RECORDS SHOWN Block Start
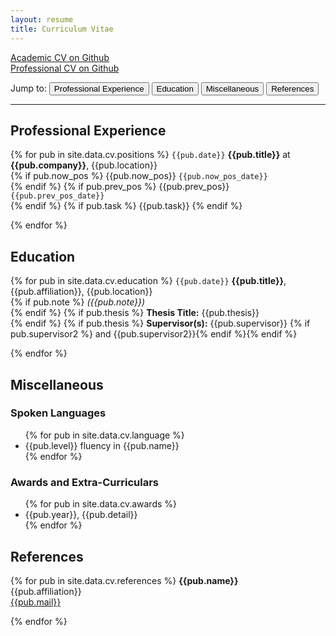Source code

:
 ```yaml
---
layout: resume
title: Curriculum Vitae 
---
```


<i class="fa fa-fw fa-github"></i> [Academic CV on Github](https://github.com/Akshayanti/myCV/blob/CVs/Resume_academic.pdf)  
<i class="fa fa-fw fa-github"></i> [Professional CV on Github](https://github.com/Akshayanti/myCV/blob/CVs/Resume_professional.pdf)

Jump to: <a href="#professional-experience"><button>Professional Experience</button></a> <a href="#education"><button>Education</button></a> <a href="#miscellaneous"><button>Miscellaneous</button></a> <a href="#references"><button>References</button></a>

----

## Professional Experience

{% for pub in site.data.cv.positions %}
`{{pub.date}}`
**{{pub.title}}** at **{{pub.company}}**, {{pub.location}}<br />
{% if pub.now_pos %} {{pub.now_pos}} `{{pub.now_pos_date}}`<br />{% endif %}
{% if pub.prev_pos %} {{pub.prev_pos}} `{{pub.prev_pos_date}}`<br />{% endif %}
{% if pub.task %} {{pub.task}} {% endif %}

{% endfor %}

## Education

{% for pub in site.data.cv.education %}
`{{pub.date}}`
**{{pub.title}}**, {{pub.affiliation}}, {{pub.location}}<br />
{% if pub.note %} *({{pub.note}})*<br />{% endif %}
{% if pub.thesis %} **Thesis Title:** {{pub.thesis}}<br /> {% endif %}
{% if pub.thesis %} **Supervisor(s):** {{pub.supervisor}} {% if pub.supervisor2 %} and {{pub.supervisor2}}{% endif %}{% 
endif %}

{% endfor %}

## Miscellaneous

### Spoken Languages

<ul>
    {% for pub in site.data.cv.language %}
        <li>{{pub.level}} fluency in {{pub.name}}</li>
    {% endfor %}
</ul>

### Awards and Extra-Curriculars

<ul>
    {% for pub in site.data.cv.awards %}
        <li>{{pub.year}}, {{pub.detail}}</li>
    {% endfor %}
</ul>

## References

{% for pub in site.data.cv.references %}
**{{pub.name}}**<br />
{{pub.affiliation}}<br />
<i class="fa fa-fw fa-envelope-square"></i> [{{pub.mail}}](mailto:{{pub.mail}})

{% endfor %}
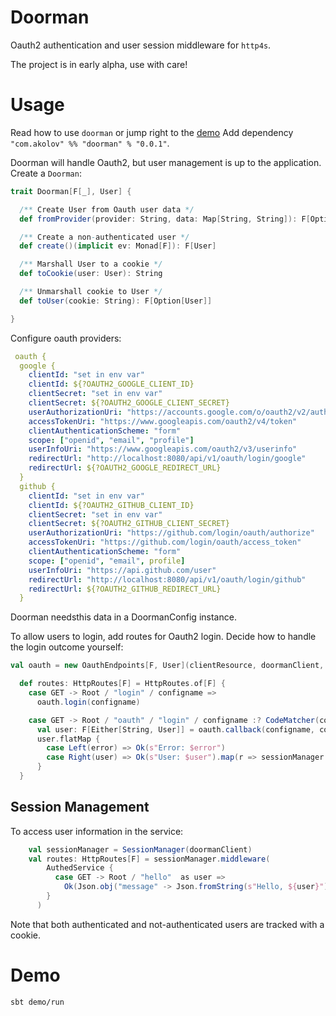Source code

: # Doorman

Oauth2 authentication and user session middleware for `http4s`.

The project is in early alpha, use with care!

# Usage

Read how to use `doorman` or jump right to the [demo](#demo)
Add dependency ```  "com.akolov" %% "doorman" % "0.0.1"```.

Doorman will handle Oauth2, but user management is up to the application.
Create a `Doorman`:

```scala
trait Doorman[F[_], User] {

  /** Create User from Oauth user data */
  def fromProvider(provider: String, data: Map[String, String]): F[Option[User]]

  /** Create a non-authenticated user */
  def create()(implicit ev: Monad[F]): F[User]

  /** Marshall User to a cookie */
  def toCookie(user: User): String

  /** Unmarshall cookie to User */
  def toUser(cookie: String): F[Option[User]]

}
```
   
   
Configure oauth providers:

```yaml
 oauth {
  google {
    clientId: "set in env var"
    clientId: ${?OAUTH2_GOOGLE_CLIENT_ID}
    clientSecret: "set in env var"
    clientSecret: ${?OAUTH2_GOOGLE_CLIENT_SECRET}
    userAuthorizationUri: "https://accounts.google.com/o/oauth2/v2/auth"
    accessTokenUri: "https://www.googleapis.com/oauth2/v4/token"
    clientAuthenticationScheme: "form"
    scope: ["openid", "email", "profile"]
    userInfoUri: "https://www.googleapis.com/oauth2/v3/userinfo"
    redirectUrl: "http://localhost:8080/api/v1/oauth/login/google"
    redirectUrl: ${?OAUTH2_GOOGLE_REDIRECT_URL}
  }
  github {
    clientId: "set in env var"
    clientId: ${?OAUTH2_GITHUB_CLIENT_ID}
    clientSecret: "set in env var"
    clientSecret: ${?OAUTH2_GITHUB_CLIENT_SECRET}
    userAuthorizationUri: "https://github.com/login/oauth/authorize"
    accessTokenUri: "https://github.com/login/oauth/access_token"
    clientAuthenticationScheme: "form"
    scope: ["openid", "email", profile]
    userInfoUri: "https://api.github.com/user"
    redirectUrl: "http://localhost:8080/api/v1/oauth/login/github"
    redirectUrl: ${?OAUTH2_GITHUB_REDIRECT_URL}
  }
```
Doorman needsthis data in a DoormanConfig instance.   

To allow users to login, add routes for Oauth2 login. Decide how to handle the login outcome yourself:

```scala
val oauth = new OauthEndpoints[F, User](clientResource, doormanClient, config)

  def routes: HttpRoutes[F] = HttpRoutes.of[F] {
    case GET -> Root / "login" / configname =>
      oauth.login(configname)

    case GET -> Root / "oauth" / "login" / configname :? CodeMatcher(code) =>
      val user: F[Either[String, User]] = oauth.callback(configname, code)
      user.flatMap {
        case Left(error) => Ok(s"Error: $error")
        case Right(user) => Ok(s"User: $user").map(r => sessionManager.addUserCookie(user, r))
      }
  }
```

## Session Management

To access user information in the service:

```scala
    val sessionManager = SessionManager(doormanClient)
    val routes: HttpRoutes[F] = sessionManager.middleware(
        AuthedService {
          case GET -> Root / "hello"  as user =>
            Ok(Json.obj("message" -> Json.fromString(s"Hello, ${user}")))
        }
      )
```
Note that both authenticated and not-authenticated users are tracked with a cookie.

# Demo

`sbt demo/run`

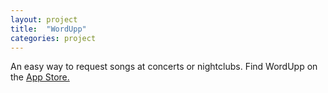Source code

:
 ```yaml
---
layout: project
title:  "WordUpp"
categories: project
---
```

An easy way to request songs at concerts or nightclubs. Find WordUpp on the <a href="https://itunes.apple.com/app/wordupp/id983142192" target='\_blank'>App Store.</a>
RECORDS SHOWN Block End
Exactly the lines from the start of the entries above through the line with "## References" should be reproduced, and nothing else; drop the pictures.

Source code

:
 ```yaml
---
layout: resume
title: Curriculum Vitae 
---
```


<i class="fa fa-fw fa-github"></i> [Academic CV on Github](https://github.com/Akshayanti/myCV/blob/CVs/Resume_academic.pdf)  
<i class="fa fa-fw fa-github"></i> [Professional CV on Github](https://github.com/Akshayanti/myCV/blob/CVs/Resume_professional.pdf)

Jump to: <a href="#professional-experience"><button>Professional Experience</button></a> <a href="#education"><button>Education</button></a> <a href="#miscellaneous"><button>Miscellaneous</button></a> <a href="#references"><button>References</button></a>

----

## Professional Experience

{% for pub in site.data.cv.positions %}
`{{pub.date}}`
**{{pub.title}}** at **{{pub.company}}**, {{pub.location}}<br />
{% if pub.now_pos %} {{pub.now_pos}} `{{pub.now_pos_date}}`<br />{% endif %}
{% if pub.prev_pos %} {{pub.prev_pos}} `{{pub.prev_pos_date}}`<br />{% endif %}
{% if pub.task %} {{pub.task}} {% endif %}

{% endfor %}

## Education

{% for pub in site.data.cv.education %}
`{{pub.date}}`
**{{pub.title}}**, {{pub.affiliation}}, {{pub.location}}<br />
{% if pub.note %} *({{pub.note}})*<br />{% endif %}
{% if pub.thesis %} **Thesis Title:** {{pub.thesis}}<br /> {% endif %}
{% if pub.thesis %} **Supervisor(s):** {{pub.supervisor}} {% if pub.supervisor2 %} and {{pub.supervisor2}}{% endif %}{% 
endif %}

{% endfor %}

## Miscellaneous

### Spoken Languages

<ul>
    {% for pub in site.data.cv.language %}
        <li>{{pub.level}} fluency in {{pub.name}}</li>
    {% endfor %}
</ul>

### Awards and Extra-Curriculars

<ul>
    {% for pub in site.data.cv.awards %}
        <li>{{pub.year}}, {{pub.detail}}</li>
    {% endfor %}
</ul>

## References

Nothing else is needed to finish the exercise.